_MATERIAL PROVIDED_
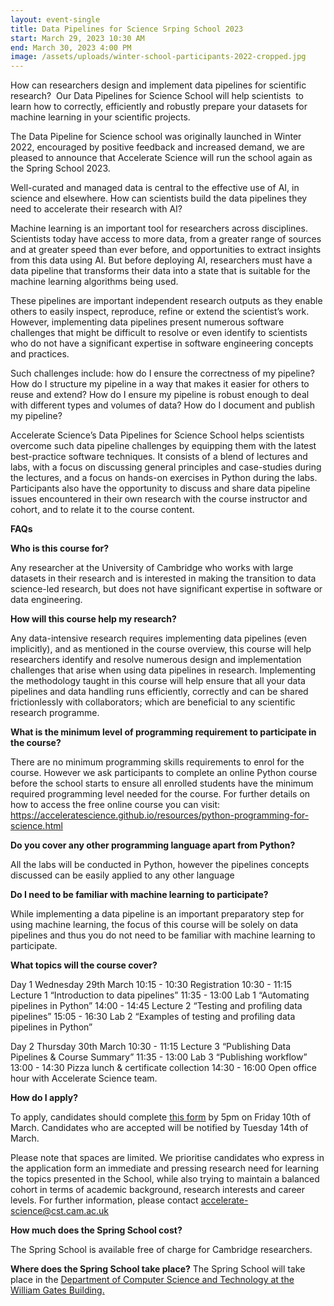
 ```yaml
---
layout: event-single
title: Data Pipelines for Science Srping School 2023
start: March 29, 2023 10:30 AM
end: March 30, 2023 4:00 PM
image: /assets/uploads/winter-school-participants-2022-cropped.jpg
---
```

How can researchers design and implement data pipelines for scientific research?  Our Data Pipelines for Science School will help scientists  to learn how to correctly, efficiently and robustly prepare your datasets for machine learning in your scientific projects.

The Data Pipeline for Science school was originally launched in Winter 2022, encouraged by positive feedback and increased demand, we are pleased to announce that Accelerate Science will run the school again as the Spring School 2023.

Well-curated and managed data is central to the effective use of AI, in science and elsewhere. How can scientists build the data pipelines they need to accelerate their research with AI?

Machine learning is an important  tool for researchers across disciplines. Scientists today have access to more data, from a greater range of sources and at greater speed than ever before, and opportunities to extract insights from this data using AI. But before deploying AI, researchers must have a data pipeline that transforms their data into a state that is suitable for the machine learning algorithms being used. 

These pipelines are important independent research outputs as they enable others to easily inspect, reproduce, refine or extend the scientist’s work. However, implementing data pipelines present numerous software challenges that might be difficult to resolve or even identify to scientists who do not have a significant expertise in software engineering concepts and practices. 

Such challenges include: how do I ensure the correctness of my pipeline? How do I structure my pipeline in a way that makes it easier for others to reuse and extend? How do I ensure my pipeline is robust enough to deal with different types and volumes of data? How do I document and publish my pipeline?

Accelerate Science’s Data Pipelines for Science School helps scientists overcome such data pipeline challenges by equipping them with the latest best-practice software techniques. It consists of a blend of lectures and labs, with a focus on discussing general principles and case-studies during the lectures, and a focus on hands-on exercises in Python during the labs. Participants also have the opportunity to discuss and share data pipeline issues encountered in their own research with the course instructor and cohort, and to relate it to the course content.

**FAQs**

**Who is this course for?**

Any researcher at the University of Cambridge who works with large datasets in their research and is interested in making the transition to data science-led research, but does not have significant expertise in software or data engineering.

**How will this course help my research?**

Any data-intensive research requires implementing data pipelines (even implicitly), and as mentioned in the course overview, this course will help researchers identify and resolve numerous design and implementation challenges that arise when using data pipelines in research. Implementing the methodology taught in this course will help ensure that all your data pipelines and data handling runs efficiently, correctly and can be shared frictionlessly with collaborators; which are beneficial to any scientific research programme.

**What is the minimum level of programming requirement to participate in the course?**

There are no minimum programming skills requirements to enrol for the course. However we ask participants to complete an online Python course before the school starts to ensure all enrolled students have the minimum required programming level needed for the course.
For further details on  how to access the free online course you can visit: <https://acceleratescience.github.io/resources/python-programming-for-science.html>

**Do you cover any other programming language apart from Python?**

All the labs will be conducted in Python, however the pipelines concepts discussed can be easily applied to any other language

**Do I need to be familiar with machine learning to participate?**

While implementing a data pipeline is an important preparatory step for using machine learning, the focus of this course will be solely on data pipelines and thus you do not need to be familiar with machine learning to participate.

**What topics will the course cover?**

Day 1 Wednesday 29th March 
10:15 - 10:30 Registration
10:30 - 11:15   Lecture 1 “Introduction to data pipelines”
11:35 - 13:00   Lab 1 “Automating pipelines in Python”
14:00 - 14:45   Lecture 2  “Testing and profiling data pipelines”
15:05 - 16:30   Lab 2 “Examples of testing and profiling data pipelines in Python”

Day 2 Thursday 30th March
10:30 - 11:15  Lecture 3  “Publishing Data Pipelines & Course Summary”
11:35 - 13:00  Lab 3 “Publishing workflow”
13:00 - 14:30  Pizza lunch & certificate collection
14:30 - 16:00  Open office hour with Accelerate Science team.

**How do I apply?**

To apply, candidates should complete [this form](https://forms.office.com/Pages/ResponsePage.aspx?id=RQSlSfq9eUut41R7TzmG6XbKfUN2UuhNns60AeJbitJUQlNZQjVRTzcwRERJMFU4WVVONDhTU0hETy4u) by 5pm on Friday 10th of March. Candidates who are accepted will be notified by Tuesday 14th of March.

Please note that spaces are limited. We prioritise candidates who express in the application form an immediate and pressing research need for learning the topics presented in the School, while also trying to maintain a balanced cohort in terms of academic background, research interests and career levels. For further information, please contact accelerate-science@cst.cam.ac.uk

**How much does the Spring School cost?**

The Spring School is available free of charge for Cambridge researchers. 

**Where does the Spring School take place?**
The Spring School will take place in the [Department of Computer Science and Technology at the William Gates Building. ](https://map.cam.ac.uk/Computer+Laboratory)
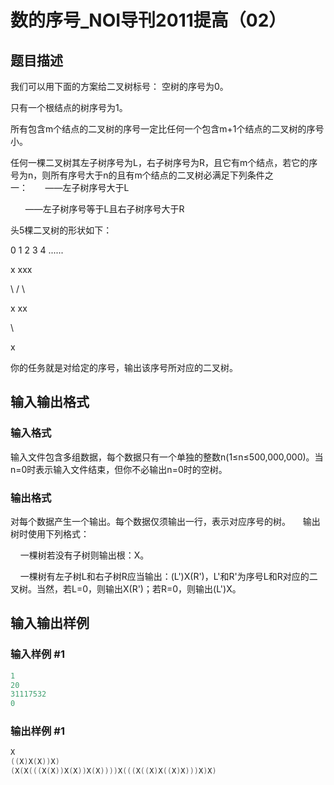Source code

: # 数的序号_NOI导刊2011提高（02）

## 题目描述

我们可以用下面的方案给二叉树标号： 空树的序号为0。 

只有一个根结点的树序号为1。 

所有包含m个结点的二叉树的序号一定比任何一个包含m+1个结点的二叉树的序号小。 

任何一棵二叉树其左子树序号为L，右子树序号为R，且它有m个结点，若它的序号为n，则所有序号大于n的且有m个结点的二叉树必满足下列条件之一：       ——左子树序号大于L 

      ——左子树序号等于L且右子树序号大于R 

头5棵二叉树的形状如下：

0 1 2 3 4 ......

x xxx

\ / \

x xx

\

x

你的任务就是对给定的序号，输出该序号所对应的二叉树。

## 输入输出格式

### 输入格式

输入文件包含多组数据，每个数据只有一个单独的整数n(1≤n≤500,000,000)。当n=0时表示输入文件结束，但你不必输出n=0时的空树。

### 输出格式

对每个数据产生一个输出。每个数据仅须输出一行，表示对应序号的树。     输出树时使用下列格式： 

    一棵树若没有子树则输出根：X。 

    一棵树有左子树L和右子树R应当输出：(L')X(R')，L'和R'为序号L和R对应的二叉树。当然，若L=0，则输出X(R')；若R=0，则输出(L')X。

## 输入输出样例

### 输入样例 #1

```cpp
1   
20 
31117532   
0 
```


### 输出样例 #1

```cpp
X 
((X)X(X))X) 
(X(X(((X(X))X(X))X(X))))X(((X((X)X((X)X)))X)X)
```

_WORK TO BE COMPLETED_
Pull out all lines from the listing that contain the string "participate".

_ANSWER SECTION_
**What is the minimum level of programming requirement to participate in the course?**
**Do I need to be familiar with machine learning to participate?**
While implementing a data pipeline is an important preparatory step for using machine learning, the focus of this course will be solely on data pipelines and thus you do not need to be familiar with machine learning to participate.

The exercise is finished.